The City of London Corporation has won its High Court case over the eviction of the protest camp outside St Paul’s, with the judge saying the factors for granting relief “easily” outweighed those against.

Mr Justice Lindblom said the authority had “undoubtedly” established a pressing social need not to permit the camp to remain at the cathedral. The camp has been in place since 15 October 2011.

Interference with the defendants’ rights under Articles 10 (freedom of expression) and 11 (freedom of peaceful assembly) of the European Convention on Human Rights was “entirely lawful and justified”, he found.

The High Court judge refused the protesters’ permission to appeal. However, the defendants and their lawyers immediately said they would seek to take the case to the Court of Appeal.

Daniel Ashman, one of the defendant protesters, said: “There are still avenues that can be exhausted. We will exhaust these avenues to see whether true justice can exist.”

Barrister Michael Paget added: “The judge could have said that we are not allowed to stay overnight. But he has gone much further than that and said that we’re not allowed to go there during the day. That is the ground for the appeal.”
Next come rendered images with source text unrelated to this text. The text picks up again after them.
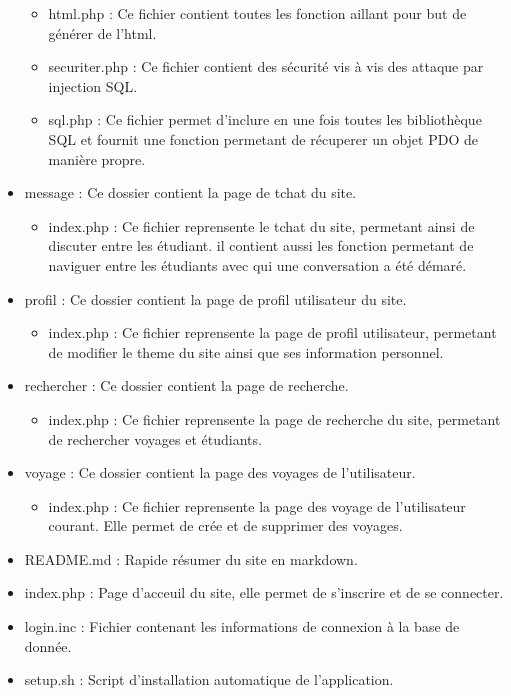 \documentclass[a4paper,10pt]{report}
\begin{document}
\begin{itemize}
\begin{itemize}
        \item html.php : Ce fichier contient toutes les fonction aillant pour but de générer de l'html.
        \item securiter.php : Ce fichier contient des sécurité vis à vis des attaque par injection SQL.
        \item sql.php : Ce fichier permet d'inclure en une fois toutes les bibliothèque SQL et fournit une fonction permetant de
        récuperer un objet PDO de manière propre.
    \end{itemize}
    \item message : Ce dossier contient la page de tchat du site.
    \begin{itemize}
        \item index.php : Ce fichier reprensente le tchat du site, permetant ainsi de discuter entre les étudiant. il contient aussi les fonction permetant de naviguer entre les étudiants avec
        qui une conversation a été démaré.
    \end{itemize}
    \item profil : Ce dossier contient la page de profil utilisateur du site.
    \begin{itemize}
         \item index.php : Ce fichier reprensente la page de profil utilisateur, permetant de modifier le theme du site ainsi que ses information personnel.
    \end{itemize}
    \item rechercher : Ce dossier contient la page de recherche.
    \begin{itemize}
        \item index.php : Ce fichier reprensente la page de recherche du site, permetant de rechercher voyages et étudiants.
    \end{itemize}
    \item voyage : Ce dossier contient la page des voyages de l'utilisateur.
    \begin{itemize}
        \item index.php : Ce fichier reprensente la page des voyage de l'utilisateur courant. Elle permet de crée et de supprimer des voyages.
    \end{itemize}
    \item README.md : Rapide résumer du site en markdown.
    \item index.php : Page d'acceuil du site, elle permet de s'inscrire et de se connecter.
    \item login.inc : Fichier contenant les informations de connexion à la base de donnée.
    \item setup.sh : Script d'installation automatique de l'application.
\end{itemize}
\end{document}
In a summary of his judgment, Mr Justice Lindblom said:

  • The City of London had established that it was entitled to possession of Area 1 (as set out in the proceedings), and had to succeed in its claim for an immediate order for possession of this land unless to grant such an order would unacceptably affect the defendants’ exercise of their rights under Articles 10 and 11 of the ECHR;
  • Subject to the same consideration on Articles 10 and 11, the City of London was also entitled to an order for possession for the whole of Area 3 (of which Area 1 was a part). The judge said he saw force in the City of London’s submission that the inclusion of Area 3 in the order for possession, if one was made, was “a prudent and, indeed, necessary, precaution against the defendants moving off Areas 1 and 2 on to adjacent highway land and open space”;
  • Subject to the tests of necessity and proportionality being met, the City of London was entitled to the injunctions it sought under the Highways Act 1980 and to a declaration that – under its powers at common law – it could enter Area 1 and remove any tents not removed in accordance with an order made under section 130;
  • Unusual though the circumstances might be, this was “plainly the kind of situation for which an injunction under section 187B [of the Town and Country Planning Act 1990] is suitable”. The City of London was therefore entitled, subject to the tests of necessity and proportionality being met, to an injunction to require the removal of the tents located in Areas 1 and 2, and to prevent the further pitching of tents within Areas 1, 2 and 3;
  • It was not for the court to venture views of its own on the substance of the protest itself, or to gauge how effective it had been in bringing the protesters’ views to the fore. The High Court is a court of law, “not of policy, opinion or politics”;
  • There were a number of “powerful considerations” pointing to the outcome for which the City of London contended. “The extent and duration of the obstruction of the highway, and the public nuisance inherent in that obstruction, would itself warrant making an order for possession and granting injunctive and declaratory relief. So would the effect on visits to the cathedral. So would the other private nuisance to the Church. So would the planning harm….”;
  • Adding all of these things together, there is “an unusually persuasive case on the positive side of the balance”. The judge therefore said the arguments of counsel for the City of London on the Convention issues, and his submissions on the questions of need and proportionality, had to be accepted;
  • The City of London had “undoubtedly” established a pressing social need not to permit the protest camp to remain in St Paul’s Churchyard and to prevent it being located elsewhere on any of the land to which the proceedings related. Equally, it would “undoubtedly” not be disproportionate to grant the relief the City of London claimed;
  • The proposed interference with the defendants’ rights under Articles 10 and 11 was “the least intrusive way in which to meet the pressing social need” and struck a fair balance between the needs of the community and the individuals concerned so as not to impose an excessive burden on them. “Withholding relief at this stage would be plainly wrong”;
  • The freedoms and rights of others, the interests of public health and public safety and the prevention of disorder and crime, and the need to protect the environment of this part of the City of London all demanded the remedy which the court’s orders would bring;
  • Interference with the defendants’ Articles 10 and 11 rights was “entirely lawful and justified” both at common law and within the statutory regimes Parliament had enacted for the purposes of safeguarding the public right to use the highway and for the effective enforcement of planning control. “It is necessary. And it is proportionate”;
  • The City of London’s decision to seek relieve was neither precipitate nor ill-considered. “I am satisfied that the City had no sensible choice but to do what it has. “Conscious of its duties under statute, it gave the defendants an ample opportunity to remove the protest camp without the need for time and money to be spend in legal proceedings”; and
  • The City of London had “behaved both responsibly and fairly throughout”.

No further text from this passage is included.